The Efficiency Advantage Of Graphics Core Next
AMD’s VLIW architecture is very efficient at handling graphics instructions. Its compiler is optimized for mapping dot product math, which is at the heart of 3D graphics calculations. The design’s weakness is exposed when it has to schedule the scalar instructions seen in more general-purpose applications, though. Sometimes, it turns out that an instruction set, called a wavefront, can’t execute until another wavefront has been resolved. This is called a dependency. The problem is that the compiler can’t change the wavefront queue after it has been scheduled, so precious ALU potential is often wasted as instructions wait until the dependencies are addressed.

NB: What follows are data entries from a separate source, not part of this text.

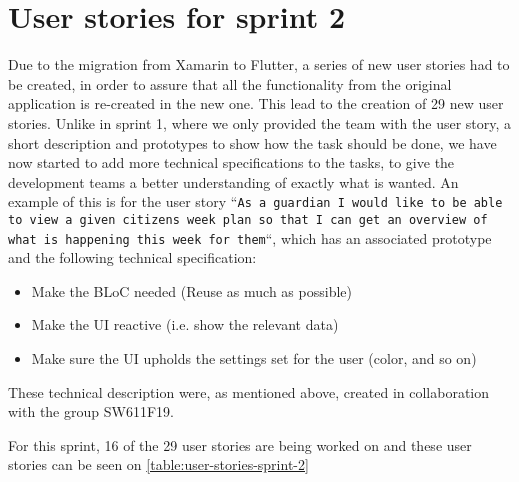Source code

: \section{User stories for sprint 2}
Due to the migration from Xamarin to Flutter, a series of new user stories had to be created, in order to assure that all the functionality from the original application is re-created in the new one.
This lead to the creation of 29 new user stories.
Unlike in sprint 1, where we only provided the team with the user story, a short description and prototypes to show how the task should be done, we have now started to add more technical specifications to the tasks, to give the development teams a better understanding of exactly what is wanted.
An example of this is for the user story ``\texttt{As a guardian I would like to be able to view a given citizens week plan so that I can get an overview of what is happening this week for them}``, which has an associated prototype and the following technical specification:

\begin{itemize}
    \item Make the BLoC needed (Reuse as much as possible)
    \item Make the UI reactive (i.e. show the relevant data)
    \item Make sure the UI upholds the settings set for the user (color, and so on)
\end{itemize}
These technical description were, as mentioned above, created in collaboration with the group SW611F19.


\noindent For this sprint, 16 of the 29 user stories are being worked on and these user stories can be seen on \autoref{table:user-stories-sprint-2}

Here’s a theoretical example of how a Radeon HD 6970’s VLIW4 SIMD engine and its 16 banks of shader processors (each SP with four ALUs, totaling 64 ALUs per SIMD engine), would handle a wavefront queue that includes dependencies:
As you can see, the VLIW architecture doesn’t handle dependencies ideally. Wavefronts needlessly wait in the queue while free ALUs sit idle.
So, how do you optimize the amount of scalar work you can perform per clock cycle? Enter the Compute Unit, or CU, which replaces the SIMD engines to which we’ve grown accustomed.
Each CU has four Vector Units (VUs), each with 16 ALUs, for a total of 64 ALUs per CU. Thus, the number of ALUs per SIMD/CU is the same. The main difference is that, unlike the shader processors in a SIMD engine, each of the four VUs can be scheduled independently. The CU has its own hardware scheduler that's able to assign wavefronts to available VUs with limited out-of-order capability to avoid dependency bottlenecks.
This is the key to better compute performance because it gives each VU the ability to work on different wavefronts if a dependency exists in the queue:
In our example, the same wavefront queue that took six clock cycles to complete on VLIW4 SIMD engine can be executed in four clock cycles on Graphics Core Next. AMD suggests that Radeon HD 7970 can achieve up to a 7.5x peak theoretical compute performance improvement over the Radeon HD 6970 due to higher utilization. The real-world difference depends on compiler efficiency, and in some compute tasks, the Radeon HD 7970 is barely better than the 6970 on a per-ALU and per-clock basis. We certainly saw lots of variance in our own benchmarks, as you’ll see. But it’s safe to say, based on our synthetic testing, that the Graphics Core Next compute potential exceeds VLIW4.
Deeper Into The Compute Unit
As mentioned previously, the CU replaces the SIMD engines (as named by AMD) we’ve seen since the Radeon 2000 days. We also noted that the CU is composed of four vector units, which, in turn, contain 16 ALUs and a register file each. And we know that the VUs operate independent of each other.
Let’s go into more depth on those VUs, though. Unlike the simplified clock cycle we use in the example above, each VU can process one-quarter of one wavefront per cycle. Equipped with four VUs, each CU can consequently process four wavefronts every four cycles, the equivalent of one wavefront per cycle per CU.
We haven’t yet talked about the CU’s scalar unit, which is primarily responsible for branching code and pointer arithmetic. The vector units could handle those tasks too, but this co-processor’s strength is in offloading scalar work in order to allow the vector units to flex their muscles in more appropriate ways.
Each CU has four texture units tied to a 16 KB read/write L1 cache, which is two times bigger than the VLIW4’s read-only cache. Historically, L1 was only used to read textures. Now, though, they can go back and forth through the same cache.